Which algorithms do you need from BCFTSS?
Here are the isomorphism classes for some of the edge orientations:
Class
Cases Type Move
1 Id
12 1,2 LF−1 UL−1 B−1 FUR−1 FU−1 RBF−1 U−1
24 1,3 FU2 F2 D−1 U−1 L−1 ULDF2 U−1 F−1 U−1
6 1,6 L2 R2 DB−1 LD−1 BL2 R2 F−1 UL−1 FU−1
24 1,11 R−1 U−1 RU2 R2 D−1 U−1 F−1 UFDR2 U−1 (12 of the 24 are of the reflected type 3,10 FUF−1 U2 F2 DURU−1 R−1 D−1 F2 U)

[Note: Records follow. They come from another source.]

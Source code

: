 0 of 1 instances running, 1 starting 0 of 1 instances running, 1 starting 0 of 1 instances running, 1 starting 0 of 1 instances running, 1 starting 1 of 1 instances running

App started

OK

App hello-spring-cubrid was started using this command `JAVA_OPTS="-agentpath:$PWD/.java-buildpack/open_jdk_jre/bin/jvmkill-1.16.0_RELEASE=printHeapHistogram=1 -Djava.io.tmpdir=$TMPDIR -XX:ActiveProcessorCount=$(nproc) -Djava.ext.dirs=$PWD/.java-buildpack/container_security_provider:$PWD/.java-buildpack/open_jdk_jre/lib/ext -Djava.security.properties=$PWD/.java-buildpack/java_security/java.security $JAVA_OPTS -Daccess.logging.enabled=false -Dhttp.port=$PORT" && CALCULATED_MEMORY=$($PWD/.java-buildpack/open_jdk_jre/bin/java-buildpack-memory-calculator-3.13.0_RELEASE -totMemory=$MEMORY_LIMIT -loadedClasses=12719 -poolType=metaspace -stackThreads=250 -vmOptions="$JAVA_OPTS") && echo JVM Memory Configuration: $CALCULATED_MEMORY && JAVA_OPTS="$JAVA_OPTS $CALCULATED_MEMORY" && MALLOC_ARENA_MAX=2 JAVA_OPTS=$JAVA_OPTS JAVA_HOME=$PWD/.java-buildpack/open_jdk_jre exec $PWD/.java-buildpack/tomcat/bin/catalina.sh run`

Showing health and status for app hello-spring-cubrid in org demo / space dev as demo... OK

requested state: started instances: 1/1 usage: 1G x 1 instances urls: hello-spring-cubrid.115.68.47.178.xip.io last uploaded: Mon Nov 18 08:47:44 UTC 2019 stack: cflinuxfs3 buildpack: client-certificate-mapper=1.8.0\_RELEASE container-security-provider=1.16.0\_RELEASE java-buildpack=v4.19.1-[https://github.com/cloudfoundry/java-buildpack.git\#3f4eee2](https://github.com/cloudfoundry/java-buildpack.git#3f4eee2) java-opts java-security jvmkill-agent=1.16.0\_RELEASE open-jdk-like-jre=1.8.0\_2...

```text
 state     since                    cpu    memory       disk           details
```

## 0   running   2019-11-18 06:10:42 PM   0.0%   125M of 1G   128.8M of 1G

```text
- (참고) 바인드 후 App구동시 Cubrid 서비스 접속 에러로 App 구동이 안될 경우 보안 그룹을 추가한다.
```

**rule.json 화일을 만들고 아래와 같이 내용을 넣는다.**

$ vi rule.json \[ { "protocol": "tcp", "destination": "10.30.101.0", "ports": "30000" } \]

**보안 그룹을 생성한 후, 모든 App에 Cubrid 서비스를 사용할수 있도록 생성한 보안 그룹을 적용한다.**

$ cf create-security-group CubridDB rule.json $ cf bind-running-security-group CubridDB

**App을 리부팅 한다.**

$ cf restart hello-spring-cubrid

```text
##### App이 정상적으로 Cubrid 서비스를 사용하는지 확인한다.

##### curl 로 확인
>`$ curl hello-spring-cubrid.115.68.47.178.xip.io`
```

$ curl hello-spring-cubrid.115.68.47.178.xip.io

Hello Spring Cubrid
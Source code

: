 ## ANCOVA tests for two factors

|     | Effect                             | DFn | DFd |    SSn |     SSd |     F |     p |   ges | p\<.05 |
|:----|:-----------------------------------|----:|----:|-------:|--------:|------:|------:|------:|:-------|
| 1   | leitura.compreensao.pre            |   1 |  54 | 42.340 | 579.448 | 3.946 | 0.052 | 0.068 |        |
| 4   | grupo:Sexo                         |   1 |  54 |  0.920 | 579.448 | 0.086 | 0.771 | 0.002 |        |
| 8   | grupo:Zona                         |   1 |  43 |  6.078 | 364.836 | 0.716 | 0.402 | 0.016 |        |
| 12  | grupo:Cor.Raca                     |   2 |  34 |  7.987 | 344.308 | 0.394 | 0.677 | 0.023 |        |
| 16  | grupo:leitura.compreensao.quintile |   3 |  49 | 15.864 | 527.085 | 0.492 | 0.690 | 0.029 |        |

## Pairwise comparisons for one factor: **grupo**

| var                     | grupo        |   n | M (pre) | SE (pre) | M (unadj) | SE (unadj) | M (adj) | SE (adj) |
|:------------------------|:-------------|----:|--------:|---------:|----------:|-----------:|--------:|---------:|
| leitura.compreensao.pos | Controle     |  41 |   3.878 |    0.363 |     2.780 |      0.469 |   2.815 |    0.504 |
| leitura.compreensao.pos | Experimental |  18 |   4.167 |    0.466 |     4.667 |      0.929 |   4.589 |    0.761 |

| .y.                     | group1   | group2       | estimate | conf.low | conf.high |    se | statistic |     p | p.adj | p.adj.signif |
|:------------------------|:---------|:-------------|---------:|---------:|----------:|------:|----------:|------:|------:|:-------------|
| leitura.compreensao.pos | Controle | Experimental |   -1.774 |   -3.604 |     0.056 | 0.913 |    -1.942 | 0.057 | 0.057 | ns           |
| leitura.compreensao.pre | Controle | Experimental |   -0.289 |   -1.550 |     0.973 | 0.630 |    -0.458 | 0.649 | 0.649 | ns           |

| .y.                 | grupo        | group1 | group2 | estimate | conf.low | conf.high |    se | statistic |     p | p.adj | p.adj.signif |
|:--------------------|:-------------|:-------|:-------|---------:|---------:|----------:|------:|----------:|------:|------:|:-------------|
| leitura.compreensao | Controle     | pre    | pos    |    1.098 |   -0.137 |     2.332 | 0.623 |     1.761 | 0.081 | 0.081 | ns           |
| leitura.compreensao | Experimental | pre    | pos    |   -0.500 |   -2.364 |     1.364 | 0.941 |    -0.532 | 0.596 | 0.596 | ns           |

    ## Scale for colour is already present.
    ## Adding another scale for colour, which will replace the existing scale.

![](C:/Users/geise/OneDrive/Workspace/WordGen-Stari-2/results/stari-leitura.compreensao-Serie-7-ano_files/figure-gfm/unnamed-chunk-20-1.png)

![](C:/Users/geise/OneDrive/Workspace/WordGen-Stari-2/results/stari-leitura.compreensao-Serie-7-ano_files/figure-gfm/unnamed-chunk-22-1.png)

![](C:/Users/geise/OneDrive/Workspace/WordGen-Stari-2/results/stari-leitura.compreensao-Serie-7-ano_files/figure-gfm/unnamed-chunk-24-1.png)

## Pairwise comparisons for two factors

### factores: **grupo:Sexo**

Also there are 18 classes for 4 edges - although in 9 of these you may be better to learn the algorithm for the reflected isomorphic move also.
For 6 edges there are 30 classes - although in 18 of these you may be better to learn the algorithm for the reflected isomorphic move also.
There are 18 classes for 8 edges - although in 9 of these you may be better to learn the algorithm for the reflected isomorphic move also.
There are 4 classes to know for 10 edges. The part further to the right gives the combined centre twists for each move. BCFTSS does this for all the algorithms - but the ones above for 2 edges don't twist centres - hence they are not given.
Not 1,2 DU−1B2L2B2L2D2R−1B2U2B−1F−1D−1B2U−1LR−1F−1 D2F2B−1R2L
Not 1,3 D−1 U−1 R2 D−1 U2 B2 L2 B2 U−1 LRFD−1 URBFR2 UDF2 BR2 L−1
Not 1,6 D2B2L2B2D−1L2DUL2B−1F−1L−1DU−1B−1L−1R−1U−1 U−1D−1F−1B2R−1
Not 1,11 L2B2DU−1B2R2D2RBF−1D−1L−1R−1BL2U2R2F−1 UD2F2B2L−1
(Not 1,11 - Reflected) B2L2D−1UL2F2D2F−1L−1RDBFL−1B2U2F2R U−1D2BR2L2
There is 1 class to know for 12 edges.
Expected number of moves (FTM) 15+1028/2048

There are 66 classes given for corner orientation. Expected number of moves (FTM) 15+1299/2187.
There are 134 classes for moving middle edges to the middle - expected number of moves (FTM) 12+68/495.
There are 8 classes to complete the middle layer - expected number of moves (FTM) 6.5
There are 14 classes to move the corners to the correct layers - expected number of moves (FTM) 11+1/7.
There are 14 classes to move the remaining edges to the correct layers - expected number of moves (FTM) 7+17/35.
There are 2 classes for the signature correction - expected number of moves (FTM) 3 - although the non-identity one is isomorphic to the fist non-identity one in the complete the middle layer section.
There are 25 classes in the end game - expected number of moves (FTM) = 11+185/288.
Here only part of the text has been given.